Antioxidants, Vol. 11, Pages 28: Curcumin-Piperlongumine Hybrids with a Multitarget Profile Elicit Neuroprotection in In Vitro Models of Oxidative Stress and Hyperphosphorylation

Antioxidants doi: 10.3390/antiox11010028

Ángel Cores
Noelia Carmona-Zafra
Olmo Martín-Cámara
Juan Domingo Sánchez
Pablo Duarte
Mercedes Villacampa
Paloma Bermejo-Bescós
Sagrario Martín-Aragón
Rafael León
J. Carlos Menéndez

Curcumin shows a broad spectrum of activities of relevance in the treatment of Alzheimer’s disease (AD); however, it is poorly absorbed and is also chemically and metabolically unstable, leading to a very low oral bioavailability. A small library of hybrid compounds designed as curcumin analogues and incorporating the key structural fragment of piperlongumine, a natural neuroinflammation inhibitor, were synthesized by a two-step route that combines a three-component reaction between primary amines, β-ketoesters and α-haloesters and a base-promoted acylation with cinnamoyl chlorides. These compounds were predicted to have good oral absorption and CNS permeation, had good scavenging properties in the in vitro DPPH experiment and in a cellular assay based on the oxidation of dichlorofluorescin to a fluorescent species.
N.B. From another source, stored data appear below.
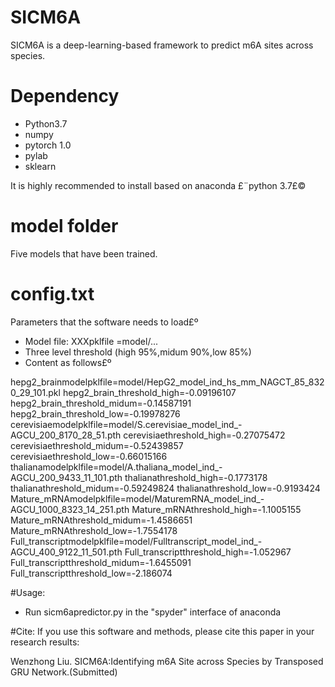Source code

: # SICM6A

SICM6A is a deep-learning-based framework to predict m6A sites across species. 

# Dependency
- Python3.7
- numpy
- pytorch 1.0 
- pylab
- sklearn

It is highly recommended to install based on anaconda £¨python 3.7£© 

# model folder

  Five models that have been trained.

# config.txt
  Parameters that the software needs to load£º
- Model file: XXXpklfile =model/...
- Three level threshold (high 95%,midum 90%,low 85%) 
- Content as follows£º

hepg2_brainmodelpklfile=model/HepG2_model_ind_hs_mm_NAGCT_85_8320_29_101.pkl
hepg2_brain_threshold_high=-0.09196107
hepg2_brain_threshold_midum=-0.14587191
hepg2_brain_threshold_low=-0.19978276
cerevisiaemodelpklfile=model/S.cerevisiae_model_ind_-AGCU_200_8170_28_51.pth
cerevisiaethreshold_high=-0.27075472
cerevisiaethreshold_midum=-0.52439857
cerevisiaethreshold_low=-0.66015166
thalianamodelpklfile=model/A.thaliana_model_ind_-AGCU_200_9433_11_101.pth
thalianathreshold_high=-0.1773178
thalianathreshold_midum=-0.59249824
thalianathreshold_low=-0.9193424
Mature_mRNAmodelpklfile=model/MaturemRNA_model_ind_-AGCU_1000_8323_14_251.pth
Mature_mRNAthreshold_high=-1.1005155
Mature_mRNAthreshold_midum=-1.4586651
Mature_mRNAthreshold_low=-1.7554178
Full_transcriptmodelpklfile=model/Fulltranscript_model_ind_-AGCU_400_9122_11_501.pth
Full_transcriptthreshold_high=-1.052967
Full_transcriptthreshold_midum=-1.6455091
Full_transcriptthreshold_low=-2.186074

#Usage:
- Run sicm6apredictor.py in the "spyder" interface of anaconda

#Cite:
   If you use this software and methods, please cite this paper in your research results:
   
  Wenzhong Liu. SICM6A:Identifying m6A Site across Species by Transposed GRU Network.(Submitted)


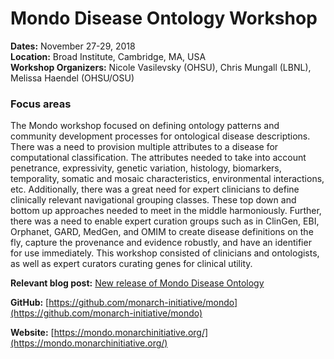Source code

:# Mondo Disease Ontology Workshop

**Dates:** November 27-29, 2018  
**Location:** Broad Institute, Cambridge, MA, USA  
**Workshop Organizers:** Nicole Vasilevsky (OHSU), Chris Mungall (LBNL), Melissa Haendel (OHSU/OSU)   

### Focus areas
The Mondo workshop focused on defining ontology patterns and community development processes for ontological disease descriptions. There was a need to provision multiple attributes to a disease for computational classification. The attributes needed to take into account penetrance, expressivity, genetic variation, histology, biomarkers, temporality, somatic and mosaic characteristics, environmental interactions, etc. Additionally, there was a great need for expert clinicians to define clinically relevant navigational grouping classes. These top down and bottom up approaches needed to meet in the middle harmoniously. Further, there was a need to enable expert curation groups such as in ClinGen, EBI, Orphanet, GARD, MedGen, and OMIM to create disease definitions on the fly, capture the provenance and evidence robustly, and have an identifier for use immediately. This workshop consisted of clinicians and ontologists, as well as expert curators curating genes for clinical utility. 
 
**Relevant blog post:** [New release of Mondo Disease Ontology](https://medium.com/@MonarchInit/new-release-of-mondo-disease-ontology-9a48521353e3)

**GitHub:** [https://github.com/monarch-initiative/mondo](https://github.com/monarch-initiative/mondo)

**Website:** [https://mondo.monarchinitiative.org/](https://mondo.monarchinitiative.org/)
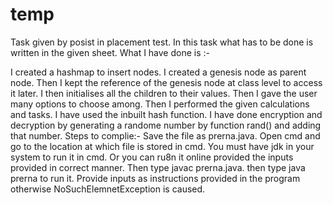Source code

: # temp
Task given by posist in placement test. In this task what has to be done is written in the given sheet. What I have done is :-

I created a hashmap to insert nodes. I created a genesis node as parent node. Then I kept the reference of the genesis node at class level to access it later.
I then initialises all the children to their values.
Then I gave the user many options to choose among.
Then I performed the given calculations and tasks.
I have used the inbuilt hash function.
I have done encryption and decryption by generating a randome number by function rand() and adding that number.
Steps to complie:- Save the file as prerna.java. 
Open cmd and go to the location at which file is stored in cmd. 
You must have jdk in your system to run it in cmd. 
Or you can ru8n it online provided the inputs provided in correct manner. 
Then type javac prerna.java. then type java prerna to run it. 
Provide inputs as instructions provided in the program otherwise NoSuchElemnetException is caused.
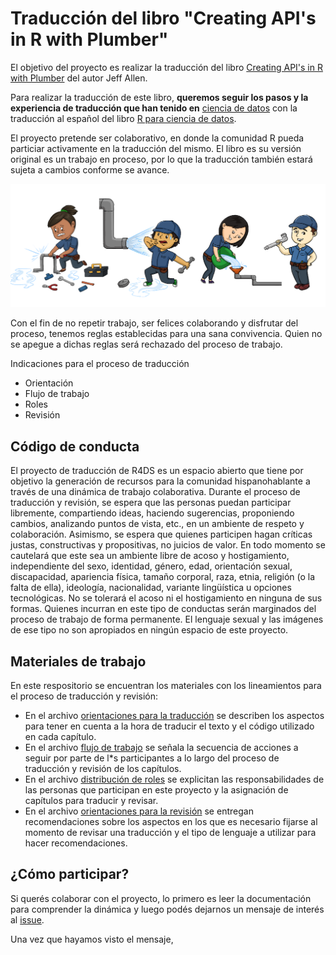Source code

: # Traducción del libro "Creating API's in R with Plumber"

El objetivo del proyecto es realizar la traducción del libro [Creating API's in R with Plumber]("https://www.rplumber.io/docs/index.html") del autor Jeff Allen. 

Para realizar la traducción de este libro, **queremos seguir los pasos y la experiencia de traducción que han tenido en** [ciencia de datos](https://github.com/cienciadedatos) con la traducción al español del libro [R para ciencia de datos](http://es.r4ds.hadley.nz/). 

El proyecto pretende ser colaborativo, en donde la comunidad R pueda particiar activamente en la traducción del mismo. El libro es su versión original es un trabajo en proceso, por lo que la traducción también estará sujeta a cambios conforme se avance.

![](fontanero.png)

Con el fin de no repetir trabajo, ser felices colaborando y disfrutar del proceso, tenemos reglas establecidas para una sana convivencia. Quien no se apegue a dichas reglas será rechazado del proceso de trabajo.

Indicaciones para el proceso de traducción

- Orientación
- Flujo de trabajo
- Roles
- Revisión

## Código de conducta
El proyecto de traducción de R4DS es un espacio abierto que tiene por objetivo la generación de recursos para la comunidad hispanohablante a través de una dinámica de trabajo colaborativa. Durante el proceso de traducción y revisión, se espera que las personas puedan participar libremente, compartiendo ideas, haciendo sugerencias, proponiendo cambios, analizando puntos de vista, etc., en un ambiente de respeto y colaboración. Asimismo, se espera que quienes participen hagan críticas justas, constructivas y propositivas, no juicios de valor.
En todo momento se cautelará que este sea un ambiente libre de acoso y hostigamiento, independiente del sexo, identidad, género, edad, orientación sexual, discapacidad, apariencia física, tamaño corporal, raza, etnia, religión (o la falta de ella), ideología, nacionalidad, variante lingüística u opciones tecnológicas. No se tolerará el acoso ni el hostigamiento en ninguna de sus formas. Quienes incurran en este tipo de conductas serán marginados del proceso de trabajo de forma permanente. El lenguaje sexual y las imágenes de ese tipo no son apropiados en ningún espacio de este proyecto.

## Materiales de trabajo

En este respositorio se encuentran los materiales con los lineamientos para el proceso de traducción y revisión:

* En el archivo [orientaciones para la traducción](https://github.com/cienciadedatos/descripcion-y-orientaciones/blob/master/orientaciones-traduccion.md) se describen los aspectos para tener en cuenta a la hora de traducir el texto y el código utilizado en cada capítulo.
* En el archivo [flujo de trabajo](https://github.com/cienciadedatos/descripcion-y-orientaciones/blob/master/flujo-trabajo.md) se señala la secuencia de acciones a seguir por parte de l*s participantes a lo largo del proceso de traducción y revisión de los capítulos. 
* En el archivo [distribución de roles](https://github.com/cienciadedatos/descripcion-y-orientaciones/blob/master/distribucion-roles.md) se explicitan las responsabilidades de las personas que participan en este proyecto y la asignación de capítulos para traducir y revisar.
* En el archivo [orientaciones para la revisión](https://github.com/cienciadedatos/descripcion-y-orientaciones/blob/master/orientaciones-revision.md) se entregan recomendaciones sobre los aspectos en los que es necesario fijarse al momento de revisar una traducción y el tipo de lenguaje a utilizar para hacer recomendaciones.


## ¿Cómo participar?

Si querés colaborar con el proyecto, lo primero es leer la documentación para
comprender la dinámica y luego podés dejarnos un mensaje de interés al 
[issue](https://github.com/fontanero-api/descripcion-y-orientaciones/issues/1).

Una vez que hayamos visto el mensaje, 

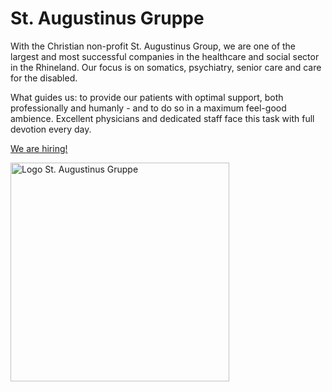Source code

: # St. Augustinus Gruppe

With the Christian non-profit St. Augustinus Group, we are one of the largest and most successful companies in the healthcare and social sector in the Rhineland. Our focus is on somatics, psychiatry, senior care and care for the disabled.

What guides us: to provide our patients with optimal support, both professionally and humanly - and to do so in a maximum feel-good ambience. Excellent physicians and dedicated staff face this task with full devotion every day.

[We are hiring!](https://wirsuchenmenschen.de/?utm_source=github&utm_medium=profile)

<img src="https://www.st-augustinus-kliniken.de/typo3conf/ext/wcp/Resources/Public/Icons/logo/AK_logo_Gruppe.svg" width="350" alt="Logo St. Augustinus Gruppe">
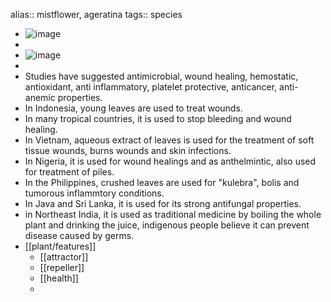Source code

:alias:: mistflower, ageratina
tags:: species

- ![image](https://ipfs.io/ipfs/QmeNoF8yhzUqxyPZsoRQQKNFfcDaydKUZfpgxFgV3Rg7G6)
-
- ![image](https://ipfs.io/ipfs/Qmb6pqZdKfsmYwRFxNugEpiDVbojkTRXr73dbQegX4QF5q)
-
- Studies have suggested antimicrobial, wound healing, hemostatic, antioxidant, anti inflammatory, platelet protective, anticancer, anti-anemic properties.
- In Indonesia, young leaves are used to treat wounds.
- In many tropical countries, it is used to stop bleeding and wound healing.
- In Vietnam, aqueous extract of leaves is used for the treatment of soft tissue wounds, burns wounds and skin infections.
- In Nigeria, it is used for wound healings and as anthelmintic, also used for treatment of piles.
- In the Philippines, crushed leaves are used for "kulebra", bolis and tumorous inflammtory conditions.
- In Java and Sri Lanka, it is used for its strong antifungal properties.
- in Northeast India, it is used as traditional medicine by boiling the whole plant and drinking the juice, indigenous people believe it can prevent disease caused by germs.
- [[plant/features]]
	- [[attractor]]
	- [[repeller]]
	- [[health]]
	-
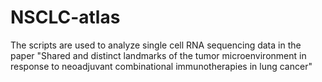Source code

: # NSCLC-atlas
The scripts are used to analyze single cell RNA sequencing data in the paper "Shared and distinct landmarks of the tumor microenvironment in response to neoadjuvant combinational immunotherapies in lung cancer"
The compounds showed low toxicity in two cellular models, were potent inductors of the Nrf2-ARE phase II antioxidant response, inhibited PHF6 peptide aggregation, closely related to Tau protein aggregation and were active against the LPS-induced inflammatory response. They also afforded neuroprotection against an oxidative insult induced by inhibition of the mitochondrial respiratory chain with the rotenone-oligomycin A combination and against Tau hyperphosphorylation induced by the phosphatase inhibitor okadaic acid. This multitarget pharmacological profile is highly promising in the development of treatments for AD and provides a good hit structure for future optimization efforts.